Here, he describes six common heat-loss culprits in your home during an Alberta winter, and what to do about them.
1. Electrical outlets
A perfect piece of drywall, say Williams, will allow about 0.3 litres of water vapour through it each year. A one-square-inch hole increases that volume by a factor of 1,000, allowing 30 litres through each year.
This is bad. Water vapour, or humidity, infiltrates insulation. “Insulation relies on air pockets,” says Williams. “If we’re now displacing the air with moisture, it becomes a heat conductor.”
Consider a typical electrical outlet – essentially a large hole in the wall. “Now you’re allowing huge volumes of moisture to pass through your wall assembly.” Seal it by removing the faceplate and ensuring that the plastic vapour barrier behind the drywall makes contact with the electrical box, and that no holes in the box itself allow air to pass through.
You can also install a foam insulator pad behind the faceplate, made specifically for this purpose.
One message that Williams impresses upon his students is that “buildings shouldn’t suck.”
He’s speaking literally. “They should be pressurized to lose air, if anything,” he adds.
It’s better to slowly warm air than to have cold air sneak in. When an occupant feels a draft, says Williams, they’re likely to turn up the thermostat, increasing the energy demand.
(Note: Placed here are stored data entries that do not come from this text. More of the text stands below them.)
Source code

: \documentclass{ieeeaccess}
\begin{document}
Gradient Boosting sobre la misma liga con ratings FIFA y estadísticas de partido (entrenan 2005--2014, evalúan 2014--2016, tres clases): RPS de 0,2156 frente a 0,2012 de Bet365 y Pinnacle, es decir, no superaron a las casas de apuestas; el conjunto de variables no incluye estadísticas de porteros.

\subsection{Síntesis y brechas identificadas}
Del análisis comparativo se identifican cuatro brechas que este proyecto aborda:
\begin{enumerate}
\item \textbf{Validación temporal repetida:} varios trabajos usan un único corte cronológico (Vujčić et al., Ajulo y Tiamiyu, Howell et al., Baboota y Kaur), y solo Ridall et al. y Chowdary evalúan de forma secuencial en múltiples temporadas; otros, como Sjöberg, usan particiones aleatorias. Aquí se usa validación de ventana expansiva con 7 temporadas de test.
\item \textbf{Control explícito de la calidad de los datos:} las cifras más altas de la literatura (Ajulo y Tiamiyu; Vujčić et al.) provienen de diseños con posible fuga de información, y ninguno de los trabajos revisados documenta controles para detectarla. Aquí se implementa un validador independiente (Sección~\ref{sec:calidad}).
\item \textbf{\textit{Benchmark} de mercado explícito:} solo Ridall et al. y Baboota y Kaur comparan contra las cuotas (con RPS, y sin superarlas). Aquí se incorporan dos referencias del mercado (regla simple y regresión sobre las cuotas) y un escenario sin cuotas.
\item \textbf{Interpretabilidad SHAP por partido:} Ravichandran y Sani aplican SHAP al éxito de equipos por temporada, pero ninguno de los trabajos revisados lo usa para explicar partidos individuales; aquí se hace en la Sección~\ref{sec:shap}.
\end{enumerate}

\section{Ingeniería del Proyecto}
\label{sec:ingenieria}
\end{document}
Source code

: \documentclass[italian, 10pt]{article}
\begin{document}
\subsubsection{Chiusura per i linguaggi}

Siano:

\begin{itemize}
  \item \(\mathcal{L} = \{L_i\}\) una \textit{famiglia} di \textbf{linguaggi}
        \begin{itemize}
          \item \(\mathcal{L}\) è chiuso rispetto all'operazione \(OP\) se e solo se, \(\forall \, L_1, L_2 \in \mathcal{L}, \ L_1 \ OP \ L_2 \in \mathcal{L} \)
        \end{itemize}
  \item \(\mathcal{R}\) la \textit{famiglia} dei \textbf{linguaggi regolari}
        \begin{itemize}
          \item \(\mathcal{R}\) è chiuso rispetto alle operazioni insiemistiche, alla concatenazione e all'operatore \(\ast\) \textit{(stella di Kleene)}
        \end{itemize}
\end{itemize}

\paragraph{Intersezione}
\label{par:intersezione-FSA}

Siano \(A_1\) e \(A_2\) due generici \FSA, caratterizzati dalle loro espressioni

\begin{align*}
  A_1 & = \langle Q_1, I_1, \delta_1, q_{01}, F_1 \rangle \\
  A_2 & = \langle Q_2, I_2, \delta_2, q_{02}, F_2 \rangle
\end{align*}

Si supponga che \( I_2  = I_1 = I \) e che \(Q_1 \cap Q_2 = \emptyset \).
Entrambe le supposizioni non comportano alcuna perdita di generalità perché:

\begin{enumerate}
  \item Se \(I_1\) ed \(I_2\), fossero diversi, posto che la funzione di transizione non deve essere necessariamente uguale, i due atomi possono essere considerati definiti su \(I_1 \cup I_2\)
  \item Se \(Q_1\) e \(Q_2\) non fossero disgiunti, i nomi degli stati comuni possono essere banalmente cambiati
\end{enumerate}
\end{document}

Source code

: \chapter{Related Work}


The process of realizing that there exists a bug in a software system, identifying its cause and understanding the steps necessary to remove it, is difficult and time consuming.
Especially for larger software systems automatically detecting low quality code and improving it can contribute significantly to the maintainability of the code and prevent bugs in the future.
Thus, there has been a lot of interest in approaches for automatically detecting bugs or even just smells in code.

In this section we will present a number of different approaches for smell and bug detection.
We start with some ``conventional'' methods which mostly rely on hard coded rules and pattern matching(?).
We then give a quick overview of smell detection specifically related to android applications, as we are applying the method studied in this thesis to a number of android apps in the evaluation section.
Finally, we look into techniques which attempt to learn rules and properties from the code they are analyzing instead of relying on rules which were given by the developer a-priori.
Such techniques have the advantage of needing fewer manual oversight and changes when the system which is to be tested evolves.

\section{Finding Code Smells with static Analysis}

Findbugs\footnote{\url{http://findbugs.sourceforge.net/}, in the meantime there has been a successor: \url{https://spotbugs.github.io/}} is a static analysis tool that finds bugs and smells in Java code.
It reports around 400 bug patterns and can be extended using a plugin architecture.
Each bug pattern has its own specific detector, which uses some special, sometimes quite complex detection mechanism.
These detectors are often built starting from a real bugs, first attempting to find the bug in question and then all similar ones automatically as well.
To prevent that, look for daylight slipping through the space between the exterior doors and jambs and block it with inexpensive weather stripping. “The easiest thing is to not allow free air flow through your doors,” says Williams. “Make sure they’re sealing properly.”
3. Home exhaust air
The exhaust air from your home ventilation systems leaves at a temperature of roughly 20 C. On a midwinter day, however, the incoming fresh air that feeds your furnace enters at about -20 C (or worse). “That’s a 40-degree temperature swing,” says Williams. And it strains the furnace.
It’s not as simple a fix as running a line of weather stripping, but the balance can be partially restored by a heat recovery ventilator. This gadget (which runs around $1,000) ties into the ductwork and uses warmth from exhaust air to take some of the chill out of the fresh stuff before it gets to the furnace. Less natural gas is then needed to bring it to room temperature.
“We’re using the energy that we’ve already bought and paid for to preheat the air coming in,” says Williams.
You clearly saw this coming. But don’t worry: Williams knows that upgrading to fancy triple-pane casement windows is pricey. That’s why he recommends other fixes first.
“The biggest issue with windows is how they’re sealed around the perimeter.”
Remove the casing and fill any gaps in the insulation. Batting should remain loose to keep those essential air pockets open. If you opt for spray foam, a can will often do a few frames, Williams says, so consider opening up more than one window at a time. Reinstall vapour barrier to the edge of the window frame before replacing casing boards.
There is benefit in replacing rickety old aluminum sliders, Williams concedes. Modern models are “thermally broken,” he says, meaning the frame has outside and inside sections that are separated by an air-filled gasket to help prevent heat transfer.
What’s more, going from double pane to triple means jumping from an R value (a measure of insulation effectiveness) of about 5 to 7.5, or “almost a 50% gain,” says Williams.
5. The attic
Attics should be frigid spaces in winter. Ideally, chilly air enters from the base of the roof and pushes air out at the top, creating a consistently cold current that can prevent damaging ice dams along the eaves.
Being cold, attics can draw heat from the home below. Prevent that with a cover of 30 centimetres or more of insulation, says Williams, for an R value of about 41, consistent with new builds. Like you would with electrical outlets, seal around pot lights or other openings in the ceiling. Given the breadth of the surface, don’t expect perfection.
“No matter how well I insulate my ceiling,” says Williams. “I will always get some heat loss.”
If you can make sure there isn’t excess water in the air in the first place, it’s not going to dampen your insulation, or your spirits when it comes to home efficiency.
This may be one of the easiest fixes of all. If you have a humidifier, and you notice condensation on the bottoms of your windows, turn it down. If you don’t have one, don’t sweat it. “Having a humidifier may be a little bit redundant,” says Williams. “Living, breathing, cooking, showering, bathing, doing laundry – all of those introduce humidity into the home.”
The key to comfort is to not introduce it into the walls.